Problem statement -> Whatever the listing holds, output it without alteration.
************
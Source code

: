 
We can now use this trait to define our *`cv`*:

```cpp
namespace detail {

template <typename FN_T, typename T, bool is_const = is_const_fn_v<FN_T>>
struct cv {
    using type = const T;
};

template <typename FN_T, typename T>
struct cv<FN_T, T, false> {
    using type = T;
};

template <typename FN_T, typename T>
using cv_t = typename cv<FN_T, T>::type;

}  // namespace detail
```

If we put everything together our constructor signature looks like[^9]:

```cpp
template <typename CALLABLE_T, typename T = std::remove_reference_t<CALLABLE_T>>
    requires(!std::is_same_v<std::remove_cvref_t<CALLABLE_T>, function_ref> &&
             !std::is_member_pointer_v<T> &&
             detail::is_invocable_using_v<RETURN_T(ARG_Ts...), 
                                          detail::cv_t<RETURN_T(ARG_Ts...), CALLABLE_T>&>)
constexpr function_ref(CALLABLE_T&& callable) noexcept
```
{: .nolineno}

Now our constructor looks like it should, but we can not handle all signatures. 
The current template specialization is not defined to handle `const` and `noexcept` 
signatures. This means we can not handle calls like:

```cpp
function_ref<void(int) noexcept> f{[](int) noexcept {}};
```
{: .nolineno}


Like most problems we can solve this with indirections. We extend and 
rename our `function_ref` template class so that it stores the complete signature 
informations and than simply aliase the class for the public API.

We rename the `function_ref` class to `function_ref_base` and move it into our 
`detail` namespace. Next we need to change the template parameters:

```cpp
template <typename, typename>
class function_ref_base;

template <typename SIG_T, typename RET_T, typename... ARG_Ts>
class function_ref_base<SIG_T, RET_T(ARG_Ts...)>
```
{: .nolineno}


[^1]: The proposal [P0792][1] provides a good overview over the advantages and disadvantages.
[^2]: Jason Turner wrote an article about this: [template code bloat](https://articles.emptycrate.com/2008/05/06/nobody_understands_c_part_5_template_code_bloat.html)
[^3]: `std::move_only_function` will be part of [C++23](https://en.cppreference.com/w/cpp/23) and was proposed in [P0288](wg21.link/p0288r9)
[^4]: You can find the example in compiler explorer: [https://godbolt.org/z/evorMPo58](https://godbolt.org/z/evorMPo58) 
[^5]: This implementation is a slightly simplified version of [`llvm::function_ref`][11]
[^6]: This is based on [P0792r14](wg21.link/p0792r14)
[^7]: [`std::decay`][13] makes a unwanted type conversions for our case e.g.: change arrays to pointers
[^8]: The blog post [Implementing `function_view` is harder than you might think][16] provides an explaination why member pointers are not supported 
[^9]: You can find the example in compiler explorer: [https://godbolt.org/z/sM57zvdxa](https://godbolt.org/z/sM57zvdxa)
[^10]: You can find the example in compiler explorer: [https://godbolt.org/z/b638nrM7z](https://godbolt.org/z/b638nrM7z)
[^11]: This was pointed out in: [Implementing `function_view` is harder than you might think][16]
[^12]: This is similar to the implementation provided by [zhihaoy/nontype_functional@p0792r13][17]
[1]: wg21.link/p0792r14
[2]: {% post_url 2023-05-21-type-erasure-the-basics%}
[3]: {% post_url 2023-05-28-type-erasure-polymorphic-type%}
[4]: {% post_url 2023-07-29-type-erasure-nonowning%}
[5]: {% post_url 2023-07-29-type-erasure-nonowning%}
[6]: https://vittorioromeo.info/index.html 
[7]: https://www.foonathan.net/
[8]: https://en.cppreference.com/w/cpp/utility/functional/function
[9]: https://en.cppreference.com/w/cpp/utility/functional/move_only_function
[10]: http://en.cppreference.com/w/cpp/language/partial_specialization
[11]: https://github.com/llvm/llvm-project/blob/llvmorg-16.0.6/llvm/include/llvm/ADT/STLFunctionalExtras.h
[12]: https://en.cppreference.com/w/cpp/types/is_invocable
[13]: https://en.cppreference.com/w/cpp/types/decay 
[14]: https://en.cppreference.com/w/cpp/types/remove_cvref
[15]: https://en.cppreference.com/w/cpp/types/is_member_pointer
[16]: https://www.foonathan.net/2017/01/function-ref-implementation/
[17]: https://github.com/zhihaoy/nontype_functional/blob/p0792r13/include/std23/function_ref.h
************
Solution for this task ->
Source code

: 
We can now use this trait to define our *`cv`*:

```cpp
namespace detail {

template <typename FN_T, typename T, bool is_const = is_const_fn_v<FN_T>>
struct cv {
    using type = const T;
};

template <typename FN_T, typename T>
struct cv<FN_T, T, false> {
    using type = T;
};

template <typename FN_T, typename T>
using cv_t = typename cv<FN_T, T>::type;

}  // namespace detail
```

If we put everything together our constructor signature looks like[^9]:

```cpp
template <typename CALLABLE_T, typename T = std::remove_reference_t<CALLABLE_T>>
    requires(!std::is_same_v<std::remove_cvref_t<CALLABLE_T>, function_ref> &&
             !std::is_member_pointer_v<T> &&
             detail::is_invocable_using_v<RETURN_T(ARG_Ts...), 
                                          detail::cv_t<RETURN_T(ARG_Ts...), CALLABLE_T>&>)
constexpr function_ref(CALLABLE_T&& callable) noexcept
```
{: .nolineno}

Now our constructor looks like it should, but we can not handle all signatures. 
The current template specialization is not defined to handle `const` and `noexcept` 
signatures. This means we can not handle calls like:

```cpp
function_ref<void(int) noexcept> f{[](int) noexcept {}};
```
{: .nolineno}


Like most problems we can solve this with indirections. We extend and 
rename our `function_ref` template class so that it stores the complete signature 
informations and than simply aliase the class for the public API.

We rename the `function_ref` class to `function_ref_base` and move it into our 
`detail` namespace. Next we need to change the template parameters:

```cpp
template <typename, typename>
class function_ref_base;

template <typename SIG_T, typename RET_T, typename... ARG_Ts>
class function_ref_base<SIG_T, RET_T(ARG_Ts...)>
```
{: .nolineno}


[^1]: The proposal [P0792][1] provides a good overview over the advantages and disadvantages.
[^2]: Jason Turner wrote an article about this: [template code bloat](https://articles.emptycrate.com/2008/05/06/nobody_understands_c_part_5_template_code_bloat.html)
[^3]: `std::move_only_function` will be part of [C++23](https://en.cppreference.com/w/cpp/23) and was proposed in [P0288](wg21.link/p0288r9)
[^4]: You can find the example in compiler explorer: [https://godbolt.org/z/evorMPo58](https://godbolt.org/z/evorMPo58) 
[^5]: This implementation is a slightly simplified version of [`llvm::function_ref`][11]
[^6]: This is based on [P0792r14](wg21.link/p0792r14)
[^7]: [`std::decay`][13] makes a unwanted type conversions for our case e.g.: change arrays to pointers
[^8]: The blog post [Implementing `function_view` is harder than you might think][16] provides an explaination why member pointers are not supported 
[^9]: You can find the example in compiler explorer: [https://godbolt.org/z/sM57zvdxa](https://godbolt.org/z/sM57zvdxa)
[^10]: You can find the example in compiler explorer: [https://godbolt.org/z/b638nrM7z](https://godbolt.org/z/b638nrM7z)
[^11]: This was pointed out in: [Implementing `function_view` is harder than you might think][16]
[^12]: This is similar to the implementation provided by [zhihaoy/nontype_functional@p0792r13][17]
[1]: wg21.link/p0792r14
[2]: {% post_url 2023-05-21-type-erasure-the-basics%}
[3]: {% post_url 2023-05-28-type-erasure-polymorphic-type%}
[4]: {% post_url 2023-07-29-type-erasure-nonowning%}
[5]: {% post_url 2023-07-29-type-erasure-nonowning%}
[6]: https://vittorioromeo.info/index.html 
[7]: https://www.foonathan.net/
[8]: https://en.cppreference.com/w/cpp/utility/functional/function
[9]: https://en.cppreference.com/w/cpp/utility/functional/move_only_function
[10]: http://en.cppreference.com/w/cpp/language/partial_specialization
[11]: https://github.com/llvm/llvm-project/blob/llvmorg-16.0.6/llvm/include/llvm/ADT/STLFunctionalExtras.h
[12]: https://en.cppreference.com/w/cpp/types/is_invocable
[13]: https://en.cppreference.com/w/cpp/types/decay 
[14]: https://en.cppreference.com/w/cpp/types/remove_cvref
[15]: https://en.cppreference.com/w/cpp/types/is_member_pointer
[16]: https://www.foonathan.net/2017/01/function-ref-implementation/
[17]: https://github.com/zhihaoy/nontype_functional/blob/p0792r13/include/std23/function_ref.h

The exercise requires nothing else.